Traders took some heart over the weekend at figures showing China's export growth accelerated in October while its trade surplus grew to a four-year high $US32 billion.
But import data was less impressive, raising questions about continued demand for goods from Australia and New Zealand, which count China as biggest and second-biggest export market, respectively.
This week also heralds the change to Chinese leadership as the Communist Party meets to decide the make-up of its central committee.
In the US, the Federal Open Market Committee minutes are released on Wednesday but the biggest theme from the world's largest economy will be whether Washington can find a way to agree on dealing with the "fiscal cliff", which if left untended will see fiscal spending slashed and the economy likely heading back into recession.
"There's some talk a fiscal cliff deal can be done," Mr Sinton says. "It's all about implementation. Politicians can say an awful lot."
Last year the kiwi sold off after Republicans in Congress held off on agreeing to lift the debt ceiling to ensure federal services could still be paid for. America's credit rating was cut by Standard & Poor's.

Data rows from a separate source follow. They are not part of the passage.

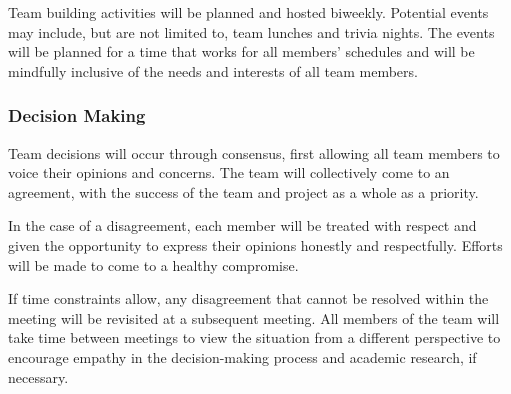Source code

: \documentclass{article}
\begin{document}
Team building activities will be planned and hosted biweekly. Potential events may include, but are not limited to, team lunches and trivia nights. The events will be planned for a time that works for all members' schedules and will be mindfully inclusive of the needs and interests of all team members.

\subsubsection*{Decision Making} 

Team decisions will occur through consensus, first allowing all team members to voice their opinions and concerns. The team will collectively come to an agreement, with the success of the team and project as a whole as a priority.

In the case of a disagreement, each member will be treated with respect and given the opportunity to express their opinions honestly and respectfully. Efforts will be made to come to a healthy compromise.

If time constraints allow, any disagreement that cannot be resolved within the meeting will be revisited at a subsequent meeting. All members of the team will take time between meetings to view the situation from a different perspective to encourage empathy in the decision-making process and academic research, if necessary.
\end{document}
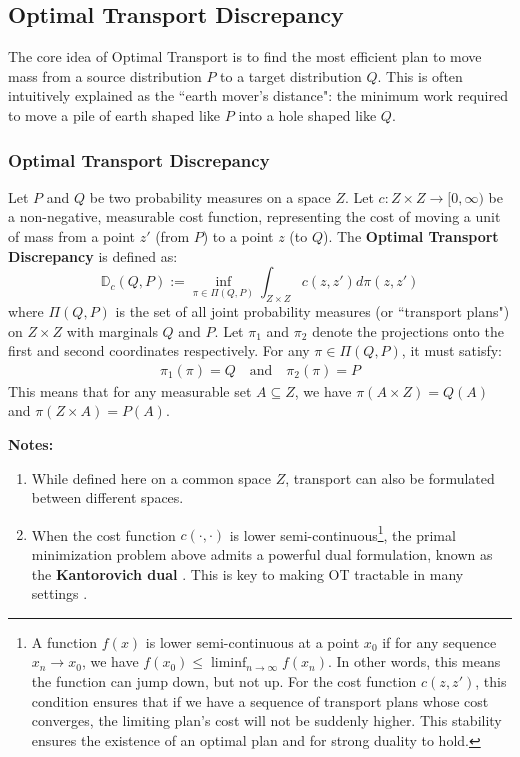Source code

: \documentclass[12pt]{report}
\newcommand{\coloneqq}{\mathrel{:=}}
\begin{document}
\subsection{Optimal Transport Discrepancy}

The core idea of Optimal Transport is to find the most efficient plan to move mass from a source distribution $P$ to a target distribution $Q$. 
This is often intuitively explained as the ``earth mover's distance": the minimum work required to move a pile of earth shaped like $P$ into a hole shaped like $Q$.

\subsubsection*{Optimal Transport Discrepancy}
Let $P$ and $Q$ be two probability measures on a space $Z$. Let $c: Z \times Z \to [0, \infty)$ be a non-negative, measurable cost function, 
representing the cost of moving a unit of mass from a point $z'$ (from $P$) to a point $z$ (to $Q$). 
The \textbf{Optimal Transport Discrepancy} is defined as:
\[
\mathbb{D}_c(Q, P) \coloneqq \inf_{\pi \in \Pi(Q, P)} \int_{Z \times Z} c(z, z') d\pi(z, z')
\]
where $\Pi(Q, P)$ is the set of all joint probability measures (or ``transport plans") on $Z \times Z$ with marginals $Q$ and $P$. 
Let $\pi_1$ and $\pi_2$ denote the projections onto the first and second coordinates respectively. For any $\pi \in \Pi(Q, P)$, it must satisfy:
\begin{align*}
\pi_1(\pi) = Q \quad \text{and} \quad \pi_2(\pi) = P
\end{align*}
This means that for any measurable set $A \subseteq Z$, we have $\pi(A \times Z) = Q(A)$ and $\pi(Z \times A) = P(A)$.

\noindent\textbf{Notes:}
\begin{enumerate}
    \item While defined here on a common space $Z$, transport can also be formulated between different spaces.
    \item When the cost function $c(\cdot, \cdot)$ is lower semi-continuous\footnote{A function $f(x)$ is lower semi-continuous at a point 
    $x_0$ if for any sequence $x_n \to x_0$, we have $f(x_0) \le \liminf_{n\to\infty} f(x_n)$. 
    In other words, this means the function can jump down, but not up. For the cost function $c(z, z')$, 
    this condition ensures that if we have a sequence of transport plans whose cost converges, the limiting plan's cost will not be suddenly higher. 
    This stability ensures the existence of an optimal plan and for strong duality to hold.}, the primal minimization problem above admits a powerful dual formulation, 
    known as the \textbf{Kantorovich dual} \cite{kantorovich2006translocation}. 
    This is key to making OT tractable in many settings \cite{peyre2019computational}.
\end{enumerate}
\end{document}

Ironically, the greenback tends to rise in the face of US economic woes, which drive investors towards the world's reserve currency and US Treasuries.
In Europe, Greek politicians will vote today on the country's 2013 budget, which includes more austerity measures, though it may be several more weeks until Greece's international lenders transfer fresh bailout funds.
EU finance ministers await a report on the country's compliance with bailout terms.
Globally this week "is looking like more of a risk-off scenario, but not intense", says Derek Rankin, of Rankin Treasury Advisory.
He is expecting buying interest from Europeans in both the kiwi and Australian dollars as investors seek the relative stability and higher yields on offer down under.
The kiwi last traded at 64.03 euro cents from 64.06 cents on Friday in New York. It has been in a range of about 62.20 euro cents to 65 cents since late August.